* **TASK GOAL**: Using the data below, set down every line from the one containing "# Check out" through the one containing "- Système de", inclusive and unchanged. Pictures are to be skipped.

* **TASK INPUT**:
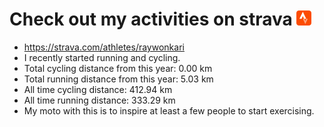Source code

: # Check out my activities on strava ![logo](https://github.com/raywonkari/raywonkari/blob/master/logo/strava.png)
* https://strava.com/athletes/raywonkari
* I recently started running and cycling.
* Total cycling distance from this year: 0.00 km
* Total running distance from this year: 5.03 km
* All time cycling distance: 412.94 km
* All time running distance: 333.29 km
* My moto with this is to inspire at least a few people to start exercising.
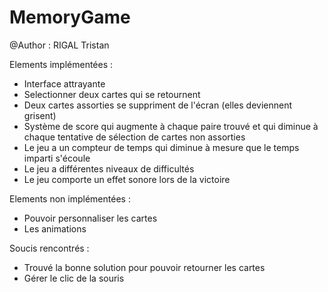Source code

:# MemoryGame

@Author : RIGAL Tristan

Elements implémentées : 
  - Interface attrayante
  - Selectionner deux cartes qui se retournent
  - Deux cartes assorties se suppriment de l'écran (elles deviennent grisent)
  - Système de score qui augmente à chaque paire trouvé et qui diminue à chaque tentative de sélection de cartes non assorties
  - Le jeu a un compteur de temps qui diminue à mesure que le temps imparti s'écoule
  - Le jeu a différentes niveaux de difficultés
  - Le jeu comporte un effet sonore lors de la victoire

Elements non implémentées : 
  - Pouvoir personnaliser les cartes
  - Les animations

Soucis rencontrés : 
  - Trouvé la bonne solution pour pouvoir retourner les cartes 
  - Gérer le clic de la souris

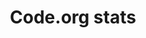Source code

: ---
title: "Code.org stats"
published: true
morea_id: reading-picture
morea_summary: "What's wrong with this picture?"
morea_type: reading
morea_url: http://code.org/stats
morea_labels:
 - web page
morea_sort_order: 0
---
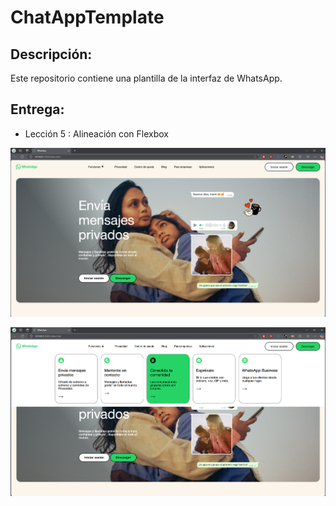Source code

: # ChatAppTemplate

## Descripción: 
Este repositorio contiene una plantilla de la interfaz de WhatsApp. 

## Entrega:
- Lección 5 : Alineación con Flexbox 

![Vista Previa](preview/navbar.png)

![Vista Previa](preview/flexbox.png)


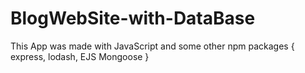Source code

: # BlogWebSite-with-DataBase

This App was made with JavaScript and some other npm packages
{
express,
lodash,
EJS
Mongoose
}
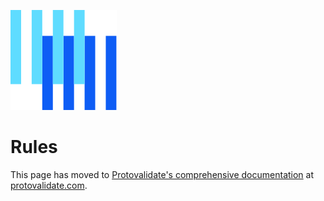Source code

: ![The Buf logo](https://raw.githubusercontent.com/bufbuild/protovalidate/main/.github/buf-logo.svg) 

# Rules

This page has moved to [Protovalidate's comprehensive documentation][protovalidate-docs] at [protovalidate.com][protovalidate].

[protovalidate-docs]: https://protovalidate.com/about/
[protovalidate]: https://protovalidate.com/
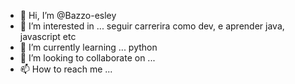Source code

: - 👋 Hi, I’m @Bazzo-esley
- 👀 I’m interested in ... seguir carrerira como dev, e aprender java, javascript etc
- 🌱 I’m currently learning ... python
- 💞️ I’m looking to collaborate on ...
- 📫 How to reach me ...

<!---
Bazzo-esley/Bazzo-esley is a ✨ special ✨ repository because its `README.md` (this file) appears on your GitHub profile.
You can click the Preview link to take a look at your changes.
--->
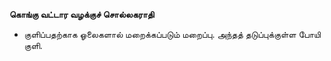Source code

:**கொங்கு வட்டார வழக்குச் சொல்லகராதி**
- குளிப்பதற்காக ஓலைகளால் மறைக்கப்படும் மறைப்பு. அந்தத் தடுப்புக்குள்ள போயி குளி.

--

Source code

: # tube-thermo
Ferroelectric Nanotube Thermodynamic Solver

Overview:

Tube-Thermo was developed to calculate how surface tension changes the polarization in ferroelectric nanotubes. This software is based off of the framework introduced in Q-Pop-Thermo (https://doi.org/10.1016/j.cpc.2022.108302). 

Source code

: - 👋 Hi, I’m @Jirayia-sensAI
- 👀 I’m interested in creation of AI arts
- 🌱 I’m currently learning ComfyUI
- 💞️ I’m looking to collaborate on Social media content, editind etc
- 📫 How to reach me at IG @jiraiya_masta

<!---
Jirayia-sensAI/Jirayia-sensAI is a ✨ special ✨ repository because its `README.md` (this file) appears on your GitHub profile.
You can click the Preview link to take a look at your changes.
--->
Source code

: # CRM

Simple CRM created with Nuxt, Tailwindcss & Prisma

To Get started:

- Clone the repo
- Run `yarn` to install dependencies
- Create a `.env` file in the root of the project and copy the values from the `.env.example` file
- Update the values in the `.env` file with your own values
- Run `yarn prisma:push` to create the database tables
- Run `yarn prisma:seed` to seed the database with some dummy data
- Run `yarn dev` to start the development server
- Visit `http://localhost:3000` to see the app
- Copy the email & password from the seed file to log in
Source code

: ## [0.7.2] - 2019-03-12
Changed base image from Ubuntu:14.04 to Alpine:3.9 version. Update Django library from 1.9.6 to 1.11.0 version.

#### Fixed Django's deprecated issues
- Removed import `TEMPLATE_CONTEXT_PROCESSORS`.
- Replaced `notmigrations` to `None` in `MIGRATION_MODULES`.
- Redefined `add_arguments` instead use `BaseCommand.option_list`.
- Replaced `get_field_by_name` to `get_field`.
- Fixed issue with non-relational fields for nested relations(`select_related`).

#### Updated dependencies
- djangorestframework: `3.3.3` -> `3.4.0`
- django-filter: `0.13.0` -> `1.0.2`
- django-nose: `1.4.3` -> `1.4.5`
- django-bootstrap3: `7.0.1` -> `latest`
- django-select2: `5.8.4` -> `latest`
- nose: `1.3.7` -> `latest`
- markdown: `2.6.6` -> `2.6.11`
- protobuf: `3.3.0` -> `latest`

* **RESPONSE TO THE TASK**:
: # Check out my activities on strava ![logo](https://github.com/raywonkari/raywonkari/blob/master/logo/strava.png)
* https://strava.com/athletes/raywonkari
* I recently started running and cycling.
* Total cycling distance from this year: 0.00 km
* Total running distance from this year: 5.03 km
* All time cycling distance: 412.94 km
* All time running distance: 333.29 km
* My moto with this is to inspire at least a few people to start exercising.
Source code

:# MemoryGame

@Author : RIGAL Tristan

Elements implémentées : 
  - Interface attrayante
  - Selectionner deux cartes qui se retournent
  - Deux cartes assorties se suppriment de l'écran (elles deviennent grisent)
  - Système de score qui augmente à chaque paire trouvé et qui diminue à chaque tentative de sélection de cartes non assorties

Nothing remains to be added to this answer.